### Supplied entries
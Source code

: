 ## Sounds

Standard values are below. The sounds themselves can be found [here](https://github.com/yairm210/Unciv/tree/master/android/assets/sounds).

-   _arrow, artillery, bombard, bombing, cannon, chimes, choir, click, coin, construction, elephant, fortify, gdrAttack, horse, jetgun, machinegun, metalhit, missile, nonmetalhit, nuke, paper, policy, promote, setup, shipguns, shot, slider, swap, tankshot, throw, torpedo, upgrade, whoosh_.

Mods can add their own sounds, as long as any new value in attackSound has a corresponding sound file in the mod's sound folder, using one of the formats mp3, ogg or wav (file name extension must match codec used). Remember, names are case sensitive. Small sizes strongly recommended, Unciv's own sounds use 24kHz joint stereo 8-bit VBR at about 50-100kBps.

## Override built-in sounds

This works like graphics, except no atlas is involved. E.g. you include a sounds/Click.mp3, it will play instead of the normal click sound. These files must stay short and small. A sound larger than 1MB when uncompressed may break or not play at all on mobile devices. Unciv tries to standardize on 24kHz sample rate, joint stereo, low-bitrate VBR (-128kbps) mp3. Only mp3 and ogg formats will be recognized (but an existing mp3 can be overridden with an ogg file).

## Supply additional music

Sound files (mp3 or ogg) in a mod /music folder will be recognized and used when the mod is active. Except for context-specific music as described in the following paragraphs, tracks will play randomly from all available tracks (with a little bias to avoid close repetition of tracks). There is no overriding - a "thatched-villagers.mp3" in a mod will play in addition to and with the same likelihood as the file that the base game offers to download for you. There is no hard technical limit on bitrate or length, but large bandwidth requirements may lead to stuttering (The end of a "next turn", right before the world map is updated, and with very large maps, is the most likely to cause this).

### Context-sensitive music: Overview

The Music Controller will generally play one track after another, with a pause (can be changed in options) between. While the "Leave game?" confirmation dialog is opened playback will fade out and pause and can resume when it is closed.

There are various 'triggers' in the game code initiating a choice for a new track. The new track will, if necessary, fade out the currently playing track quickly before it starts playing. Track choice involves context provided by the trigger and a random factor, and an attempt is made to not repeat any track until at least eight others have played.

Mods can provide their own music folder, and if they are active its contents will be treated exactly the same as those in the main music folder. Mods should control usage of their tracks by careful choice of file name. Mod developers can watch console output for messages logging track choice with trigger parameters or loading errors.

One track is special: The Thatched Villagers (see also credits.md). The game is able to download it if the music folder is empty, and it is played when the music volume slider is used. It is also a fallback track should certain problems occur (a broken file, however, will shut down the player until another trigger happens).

### Goal of the exercise
Every line with the string "played" in the material should be returned.

### Answer to the exercise
There are various 'triggers' in the game code initiating a choice for a new track. The new track will, if necessary, fade out the currently playing track quickly before it starts playing. Track choice involves context provided by the trigger and a random factor, and an attempt is made to not repeat any track until at least eight others have played.
One track is special: The Thatched Villagers (see also credits.md). The game is able to download it if the music folder is empty, and it is played when the music volume slider is used. It is also a fallback track should certain problems occur (a broken file, however, will shut down the player until another trigger happens).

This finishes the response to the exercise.